"L'objectif, c'est de remettre au coeur des politiques publiques les citoyens en partant plutôt de leurs préoccupations", plaide Mohamed Mechmache devant quelque 35 personnes venues à la maison des associations de Roubaix.
Le fondateur de l'association ACLEFEU et de la coordination Pas Sans Nous s'est vu confier par le ministre délégué à la Ville et au logement, Olivier Klein, la présidence d'une commission visant à recueillir la parole des habitants des quartiers populaires pour calibrer la future politique de la ville.
Début 2024, l'Etat et les collectivités devront établir de nouveaux contrats de ville, qui définissent la politique en matière de rénovation urbaine, d'insertion ou de sécurité dans les quartiers prioritaires, les précédents, conclus pour la période 2015-2023, arrivant à terme.
Ces contrats nouvelle génération, nommés "Engagements Quartiers 2030", seront, promet le ministère, plus décentralisés, et devront tenir davantage compte de la parole des habitants.
"Faire sans nous, c'est faire contre nous"
Mais à Roubaix, ville populaire au nord de la métropole lilloise dont trois quarts des 100.000 habitants vivent en quartier prioritaire, beaucoup de militants associatifs disent ne plus croire aux concertations, épuisés par leur combat -jusqu'ici vain- contre un projet de démolition-reconstruction dans un quartier, l'Alma-gare.
"On veut détruire le quartier sans nous", déplore devant l'assistance Florian Vertriest, président du collectif en pointe de ce combat.
"Ecoutez-nous, mettez fin à ce désordre, s'il vous plaît", dit-il, se tournant vers un conseiller du ministre discrètement assis au fond de la salle.
"Quand les gens ont juste l'impression de ne servir à rien et d'être de simples petits relais, je pense que c'est contre-productif", renchérit Nassim Sidhoum, président d'association.
"Je partage votre sentiment sur le fait que trop souvent, on fait sans nous, et faire sans nous, c'est faire contre nous", approuve Mohamed Mechmache.
"La concertation c'est du pipeau", tranche directement un des participants.
"Y a pas de volonté politique d'écouter les gens", tranche-t-il. "On traite les gens de cette manière-là parce qu'ils sont pauvres."
Quelques orateurs évoquent d'autres sujets: l'un demande que les projets de rénovation urbaine intègrent davantage de mesures concrètes contre les discriminations.
Si l'on se contente d'observations et de rapports, dit-il, un élu qui n'aurait pas envie d'agir, "les rapports qui calent les armoires, il en a des tonnes !"
Plusieurs personnes dans la salle acquiescent.
Entre convaincus
Un autre participant, prénommé Hamza, plaide pour le paiement à la source des aides sociales.
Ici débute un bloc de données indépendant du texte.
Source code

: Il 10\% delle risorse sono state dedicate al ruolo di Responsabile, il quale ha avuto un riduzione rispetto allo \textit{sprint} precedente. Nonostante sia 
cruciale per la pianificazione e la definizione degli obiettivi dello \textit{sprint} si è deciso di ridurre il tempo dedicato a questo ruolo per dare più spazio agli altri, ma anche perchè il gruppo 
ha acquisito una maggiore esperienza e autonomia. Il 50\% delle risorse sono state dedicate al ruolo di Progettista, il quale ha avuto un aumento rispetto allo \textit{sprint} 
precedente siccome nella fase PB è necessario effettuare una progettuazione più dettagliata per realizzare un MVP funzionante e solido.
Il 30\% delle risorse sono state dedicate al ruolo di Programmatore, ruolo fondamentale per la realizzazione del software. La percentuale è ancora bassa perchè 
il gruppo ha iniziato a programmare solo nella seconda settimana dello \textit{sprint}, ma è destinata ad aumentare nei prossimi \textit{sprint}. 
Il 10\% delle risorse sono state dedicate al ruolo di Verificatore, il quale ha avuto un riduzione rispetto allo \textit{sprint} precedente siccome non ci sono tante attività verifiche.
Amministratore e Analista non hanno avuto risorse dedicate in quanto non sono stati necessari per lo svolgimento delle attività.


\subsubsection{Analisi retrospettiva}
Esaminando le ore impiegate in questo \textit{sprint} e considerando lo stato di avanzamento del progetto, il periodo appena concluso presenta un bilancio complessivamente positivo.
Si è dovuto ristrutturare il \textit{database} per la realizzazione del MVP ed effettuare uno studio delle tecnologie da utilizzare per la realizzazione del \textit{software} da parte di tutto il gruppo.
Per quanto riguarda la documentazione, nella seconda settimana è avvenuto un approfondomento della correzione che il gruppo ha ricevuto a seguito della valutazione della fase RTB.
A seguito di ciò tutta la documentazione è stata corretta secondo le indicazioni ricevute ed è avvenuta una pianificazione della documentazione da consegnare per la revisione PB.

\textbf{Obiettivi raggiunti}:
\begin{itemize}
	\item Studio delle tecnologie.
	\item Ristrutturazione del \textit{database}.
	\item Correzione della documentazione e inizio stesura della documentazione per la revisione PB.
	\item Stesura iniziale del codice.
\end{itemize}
Un troisième, Eric, réclame que l'Etat investisse davantage dans le logement social.
Sans trop d'espoir que ce ne soit suivi d'effets.
"On est les convaincus, entre nous", constate Réjane Poyé, "et d'un autre côté, il y a les non convaincus qui ont le pouvoir". "On va nous dire +on écoute ce que vous dites+ et ensuite on va nous casser !", prédit cette Roubaisienne aux cheveux blancs.
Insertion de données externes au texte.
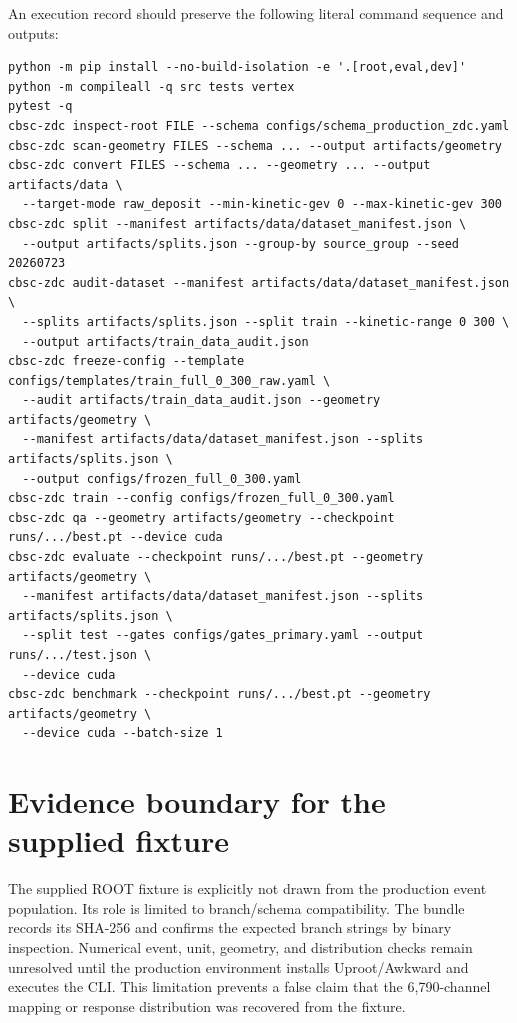 \documentclass[10pt,a4paper]{article}
\begin{document}
An execution record should preserve the following literal command sequence and outputs:
\begin{lstlisting}
python -m pip install --no-build-isolation -e '.[root,eval,dev]'
python -m compileall -q src tests vertex
pytest -q
cbsc-zdc inspect-root FILE --schema configs/schema_production_zdc.yaml
cbsc-zdc scan-geometry FILES --schema ... --output artifacts/geometry
cbsc-zdc convert FILES --schema ... --geometry ... --output artifacts/data \
  --target-mode raw_deposit --min-kinetic-gev 0 --max-kinetic-gev 300
cbsc-zdc split --manifest artifacts/data/dataset_manifest.json \
  --output artifacts/splits.json --group-by source_group --seed 20260723
cbsc-zdc audit-dataset --manifest artifacts/data/dataset_manifest.json \
  --splits artifacts/splits.json --split train --kinetic-range 0 300 \
  --output artifacts/train_data_audit.json
cbsc-zdc freeze-config --template configs/templates/train_full_0_300_raw.yaml \
  --audit artifacts/train_data_audit.json --geometry artifacts/geometry \
  --manifest artifacts/data/dataset_manifest.json --splits artifacts/splits.json \
  --output configs/frozen_full_0_300.yaml
cbsc-zdc train --config configs/frozen_full_0_300.yaml
cbsc-zdc qa --geometry artifacts/geometry --checkpoint runs/.../best.pt --device cuda
cbsc-zdc evaluate --checkpoint runs/.../best.pt --geometry artifacts/geometry \
  --manifest artifacts/data/dataset_manifest.json --splits artifacts/splits.json \
  --split test --gates configs/gates_primary.yaml --output runs/.../test.json \
  --device cuda
cbsc-zdc benchmark --checkpoint runs/.../best.pt --geometry artifacts/geometry \
  --device cuda --batch-size 1
\end{lstlisting}

\section{Evidence boundary for the supplied fixture}

The supplied ROOT fixture is explicitly not drawn from the production event population. Its role is limited to branch/schema compatibility. The bundle records its SHA-256 and confirms the expected branch strings by binary inspection. Numerical event, unit, geometry, and distribution checks remain unresolved until the production environment installs Uproot/Awkward and executes the CLI. This limitation prevents a false claim that the 6,790-channel mapping or response distribution was recovered from the fixture.

\printbibliography
\end{document}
Pour autant, les organisateurs n'ont pas le sentiment d'avoir perdu leur temps.
"On sent une sorte de colère, des gens qui disent 'ça sert à rien la participation'", constate Mohamed Mechmache à la sortie. "Mais ils sont quand même venus..."
Gilles Leproust, président de l'association d'élus Ville et Banlieue, voit dans la commission "un élément important pour permettre que les contrats de ville soient le plus adaptés possible à l'urgence sociale".
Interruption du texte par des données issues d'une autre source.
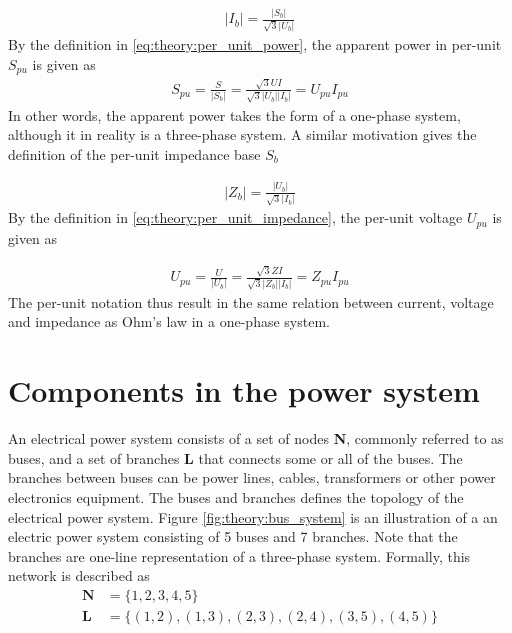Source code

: \documentclass[class=book, crop=false]{standalone}
\begin{document}
\begin{equation}
   \begin{aligned}\label{eq:theory:per_unit_current}
|I_{b}| = \frac{|S_{b}|}{\sqrt{3}|U_{b}|}
\end{aligned} 
\end{equation}
By the definition in \eqref{eq:theory:per_unit_power}, the apparent power in per-unit $S_{pu}$ is given as 
\begin{equation}
   \begin{aligned}\label{eq:theory:per_unit_power}
S_{pu} = \frac{S}{|S_{b}|}
        = \frac{\sqrt{3}UI}{\sqrt{3}|U_{b}||I_{b}|}
        = U_{pu}I_{pu}
\end{aligned} 
\end{equation}
In other words, the apparent power takes the form of a one-phase system, although it in reality is a three-phase system. A similar motivation gives the definition of the per-unit impedance base $S_{b}$

\begin{equation}
   \begin{aligned}\label{eq:theory:per_unit_impedance}
|Z_{b}| = \frac{|U_{b}|}{\sqrt{3}|I_{b}|}
\end{aligned} 
\end{equation}
By the definition in \eqref{eq:theory:per_unit_impedance}, the per-unit voltage $U_{pu}$ is given as 

\begin{equation}
   \begin{aligned}\label{eq:theory:per_unit_impedance_ohm}
U_{pu} = \frac{U}{|U_{b}|}
        = \frac{\sqrt{3}ZI}{\sqrt{3}|Z_{b}||I_{b}|}
        = Z_{pu}I_{pu}
\end{aligned} 
\end{equation}
The per-unit notation thus result in the same relation between current, voltage and impedance as Ohm's law in a one-phase system. 

\section{Components in the power system}
An electrical power system consists of a set of nodes \textbf{N}, commonly referred to as buses, and a set of branches \textbf{L} that connects some or all of the buses. The branches between buses can be power lines, cables, transformers or other power electronics equipment. The buses and branches defines the topology of the electrical power system. Figure \ref{fig:theory:bus_system} is an illustration of a an electric power system consisting of 5 buses and 7 branches. Note that the branches are one-line representation of a three-phase system. Formally, this network is described as 
\begin{equation}
   \begin{aligned}\label{eq:theory:network_set}
\textbf{N} &= \{1,2,3,4,5\}\\
\textbf{L} &= \{(1,2),(1,3),(2,3),(2,4),(3,5),(4,5)\}
\end{aligned} 
\end{equation}
\end{document}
"Les meilleurs experts des quartiers, ce sont les habitants eux-mêmes", justifie l'élu communiste, tout en regrettant que la commission n'ait pas été lancée plus tôt.
Elle devait en effet naître au début de l'année, mais a été annoncée début mars et son tour de France a débuté fin avril.
Deux consultations ont eu lieu, à Montpellier et Roubaix. Narbonne doit suivre le 25 mai, et les préfectures vont bientôt recevoir des consignes pour en organiser elles-mêmes dans quelques-uns des plus de 1.400 quartiers prioritaires de France.